Histoire et littérature : de la connaissance à la reconnaissance
L’Histoire, c’est celle qu’on apprend. Le dictionnaire Larousse vers lequel nous pouvons orienter les plus jeunes la définit ainsi : « Relation des faits, des événements passés concernant la vie de l’humanité […] science qui étudie le passé de l’humanité, son évolution ». Tout s’explique par des liens de cause à effet, preuves ou chiffres à l’appui. Cependant, l’Histoire ne fait pas grand cas des destinées individuelles et anonymes, ni, à proprement parler, de l’humain. L’Histoire, « avec sa grande hache »[1] écrit Pérec, est de ce fait assassine. L’humain dans l’Histoire est déduit ou caché derrière les décisions de ces figures historiques, sans nous transmettre ce qui les motivait en tant qu’individu. Nous les connaissons sans bien les connaître. Pourtant, elles seules font l’Histoire. C’est pourquoi la littérature s’empare de ce matériau. C’est aussi pour reconnaître l’existence de ces anonymes disparus dans la version monolithique de l’Histoire. A la différence des historiens, et des chroniqueurs qui rassemblent les faits dans le respect de la chronologie, dans le souci de la vérité, la littérature tente de remplir la béance de l’Histoire pour puiser au-delà ou en-deçà des faits : esprit, chair et cœur humain.
Des pierres et des formes littéraires
Comment ?
La réponse nous vient du passé. Un peu comme le dirait Borgès, les esprits humains communiquent entre eux, insoumis au dieu Chronos.
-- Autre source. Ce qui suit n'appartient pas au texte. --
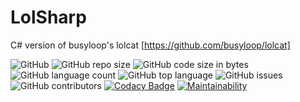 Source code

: # LolSharp
C# version of busyloop's lolcat [https://github.com/busyloop/lolcat]

![GitHub](https://img.shields.io/github/license/UltraStudioLTD/LolSharp)
![GitHub repo size](https://img.shields.io/github/repo-size/UltraStudioLTD/LolSharp?logo=github)
![GitHub code size in bytes](https://img.shields.io/github/languages/code-size/UltraStudioLTD/LolSharp?logo=github)
![GitHub language count](https://img.shields.io/github/languages/count/UltraStudioLTD/LolSharp?logo=github)
![GitHub top language](https://img.shields.io/github/languages/top/UltraStudioLTD/LolSharp?logo=github)
![GitHub issues](https://img.shields.io/github/issues/UltraStudioLTD/LolSharp?logo=github)
![GitHub contributors](https://img.shields.io/github/contributors/UltraStudioLTD/LolSharp?logo=github)
[![Codacy Badge](https://api.codacy.com/project/badge/Grade/d57b9046020f4a5d82b07371a12d9f7c)](https://app.codacy.com/gh/UltraStudioLTD/LolSharp?utm_source=github.com&utm_medium=referral&utm_content=UltraStudioLTD/LolSharp&utm_campaign=Badge_Grade_Settings)
[![Maintainability](https://api.codeclimate.com/v1/badges/2a301506c25d5802f6d8/maintainability)](https://codeclimate.com/github/UltraStudioLTD/LolSharp/maintainability)
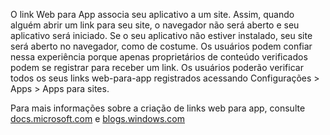 ﻿O link Web para App associa seu aplicativo a um site. Assim, quando alguém abrir um link para seu site, o navegador não será aberto e seu aplicativo será iniciado. Se o seu aplicativo não estiver instalado, seu site será aberto no navegador, como de costume. Os usuários podem confiar nessa experiência porque apenas proprietários de conteúdo verificados podem se registrar para receber um link. Os usuários poderão verificar todos os seus links web-para-app registrados acessando Configurações > Apps > Apps para sites.

Para mais informações sobre a criação de links web para app, consulte 
[docs.microsoft.com](https://docs.microsoft.com/windows/uwp/launch-resume/web-to-app-linking) e
[blogs.windows.com](https://blogs.windows.com/buildingapps/2016/10/14/web-to-app-linking-with-appurihandlers/) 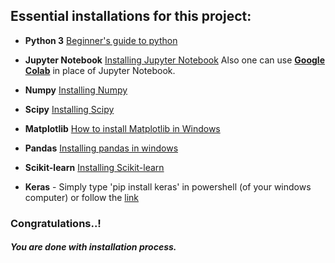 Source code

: ## Essential installations for this project:
* **Python 3**
    [Beginner's guide to python](https://wiki.python.org/moin/BeginnersGuide)
    
* **Jupyter Notebook**
    [Installing Jupyter Notebook](https://jupyter.org/install)
    Also one can use **[Google Colab](https://colab.research.google.com/notebooks/intro.ipynb#recent=true)** in place of Jupyter Notebook.
    
* **Numpy**
    [Installing Numpy](https://pypi.org/project/numpy/)
    
* **Scipy**
    [Installing Scipy](https://www.scipy.org/install.html)
    
* **Matplotlib**
    [How to install Matplotlib in Windows](https://pypi.org/project/matplotlib/)
    
* **Pandas**
    [Installing pandas in windows](https://pandas.pydata.org/pandas-docs/stable/getting_started/install.html)
    
* **Scikit-learn**
    [Installing Scikit-learn](https://scikit-learn.org/stable/install.html)
    
* **Keras** - Simply type 'pip install keras' in powershell (of your windows computer) or follow the [link](https://pypi.org/project/Keras/)

### Congratulations..!
##### You are done with installation process. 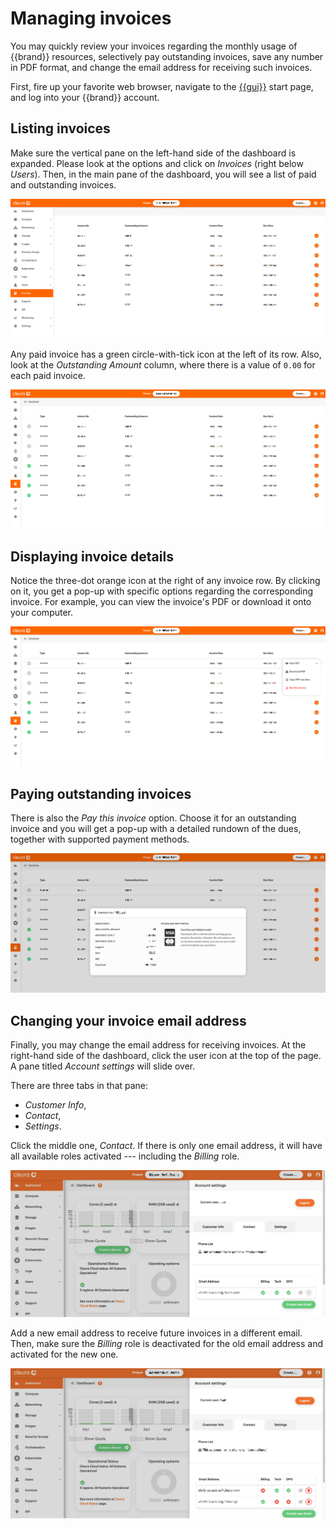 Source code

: # Managing invoices

You may quickly review your invoices regarding the monthly usage of
{{brand}} resources, selectively pay outstanding invoices, save any
number in PDF format, and change the email address for receiving such
invoices.

First, fire up your favorite web browser, navigate to the
[{{gui}}](https://{{gui_domain}}) start page, and log into your
{{brand}} account.

## Listing invoices

Make sure the vertical pane on the left-hand side of the dashboard is
expanded. Please look at the options and click on _Invoices_ (right
below _Users_). Then, in the main pane of the dashboard, you will see a
list of paid and outstanding invoices.

![All invoices](assets/mgmnt-inv/shot-01.png)

Any paid invoice has a green circle-with-tick icon at the left of its
row. Also, look at the _Outstanding Amount_ column, where there is a
value of `0.00` for each paid invoice.

![Paid invoices](assets/mgmnt-inv/shot-02.png)

## Displaying invoice details

Notice the three-dot orange icon at the right of any invoice row. By
clicking on it, you get a pop-up with specific options regarding the
corresponding invoice. For example, you can view the invoice's PDF or
download it onto your computer.

![Options regarding selected invoice](assets/mgmnt-inv/shot-03.png)

## Paying outstanding invoices

There is also the _Pay this invoice_ option. Choose it for an
outstanding invoice and you will get a pop-up with a detailed rundown
of the dues, together with supported payment methods.

![Payment options](assets/mgmnt-inv/shot-04.png)

## Changing your invoice email address

Finally, you may change the email address for receiving invoices. At
the right-hand side of the dashboard, click the user icon at the top
of the page. A pane titled _Account settings_ will slide over.

There are three tabs in that pane:

* _Customer Info_,
* _Contact_,
* _Settings_.

Click the middle one, _Contact_. If there is only one email address, it
will have all available roles activated --- including the _Billing_
role.

![Contact info](assets/mgmnt-inv/shot-05.png)

Add a new email address to receive future invoices in a different email.
Then, make sure the _Billing_ role is deactivated for the old email
address and activated for the new one.

![New email address for getting billing info](assets/mgmnt-inv/shot-06.png)
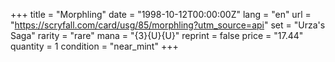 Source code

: +++
title = "Morphling"
date = "1998-10-12T00:00:00Z"
lang = "en"
url = "https://scryfall.com/card/usg/85/morphling?utm_source=api"
set = "Urza's Saga"
rarity = "rare"
mana = "{3}{U}{U}"
reprint = false
price = "17.44"
quantity = 1
condition = "near_mint"
+++
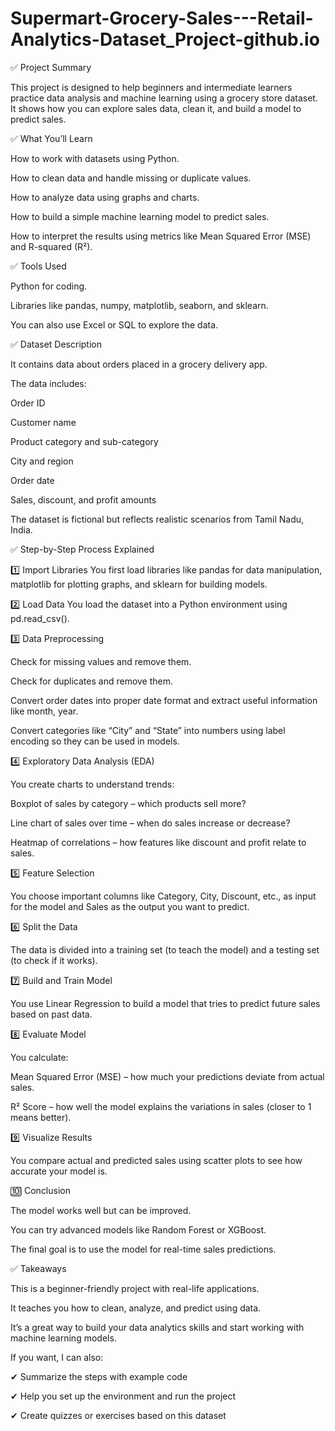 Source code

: # Supermart-Grocery-Sales---Retail-Analytics-Dataset_Project-github.io


✅ Project Summary

This project is designed to help beginners and intermediate learners practice data analysis and machine learning using a grocery store dataset. 
It shows how you can explore sales data, clean it, and build a model to predict sales.


✅ What You’ll Learn

How to work with datasets using Python.

How to clean data and handle missing or duplicate values.

How to analyze data using graphs and charts.

How to build a simple machine learning model to predict sales.

How to interpret the results using metrics like Mean Squared Error (MSE) and R-squared (R²).


✅ Tools Used

Python for coding.

Libraries like pandas, numpy, matplotlib, seaborn, and sklearn.

You can also use Excel or SQL to explore the data.

✅ Dataset Description

It contains data about orders placed in a grocery delivery app.

The data includes:

Order ID

Customer name

Product category and sub-category

City and region

Order date

Sales, discount, and profit amounts

The dataset is fictional but reflects realistic scenarios from Tamil Nadu, India.

✅ Step-by-Step Process Explained

1️⃣ Import Libraries You first load libraries like pandas for data manipulation, matplotlib for plotting graphs, and sklearn for building models.

2️⃣ Load Data You load the dataset into a Python environment using pd.read_csv().

3️⃣ Data Preprocessing

Check for missing values and remove them.

Check for duplicates and remove them.

Convert order dates into proper date format and extract useful information like month, year.

Convert categories like “City” and “State” into numbers using label encoding so they can be used in models.

4️⃣ Exploratory Data Analysis (EDA)

You create charts to understand trends:

Boxplot of sales by category – which products sell more?

Line chart of sales over time – when do sales increase or decrease?

Heatmap of correlations – how features like discount and profit relate to sales.

5️⃣ Feature Selection

You choose important columns like Category, City, Discount, etc., as input for the model and Sales as the output you want to predict.

6️⃣ Split the Data

The data is divided into a training set (to teach the model) and a testing set (to check if it works).

7️⃣ Build and Train Model

You use Linear Regression to build a model that tries to predict future sales based on past data.

8️⃣ Evaluate Model

You calculate:

Mean Squared Error (MSE) – how much your predictions deviate from actual sales.

R² Score – how well the model explains the variations in sales (closer to 1 means better).

9️⃣ Visualize Results

You compare actual and predicted sales using scatter plots to see how accurate your model is.

🔟 Conclusion

The model works well but can be improved.

You can try advanced models like Random Forest or XGBoost.

The final goal is to use the model for real-time sales predictions.

✅ Takeaways

This is a beginner-friendly project with real-life applications.

It teaches you how to clean, analyze, and predict using data.

It’s a great way to build your data analytics skills and start working with machine learning models.


If you want, I can also:

✔ Summarize the steps with example code

✔ Help you set up the environment and run the project

✔ Create quizzes or exercises based on this dataset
Marguerite Yourcenar nous éclairait déjà avant même la parution de Mémoires d’Hadrien. « Le roman dévore aujourd’hui toutes les formes ; on est à peu près forcé d’en passer par lui. Cette étude sur la destinée d’un homme qui s’est nommé Hadrien eût été une tragédie au XVIIème siècle ; c’eût été un essai à l’époque de la Renaissance »[2]. En lisant le livre de Laurent Binet, HHhH, paru en 2010, prix Goncourt du premier roman, nous avons affaire à une autofiction. Et en lisant Le Magazine Littéraire de la rentrée de septembre 2014, on nous dit que la forme peut aujourd’hui être celle de l’exofiction : « je raconte un autre, qui a existé. Mais l’exofiction n’est pas une biographie-fiction à la première personne, […] l’auteur se décale, prend son personnage comme une matrice […] tout en parlant de lui à la troisième personne. Son héros est un ex-vivant réinventé. »[3]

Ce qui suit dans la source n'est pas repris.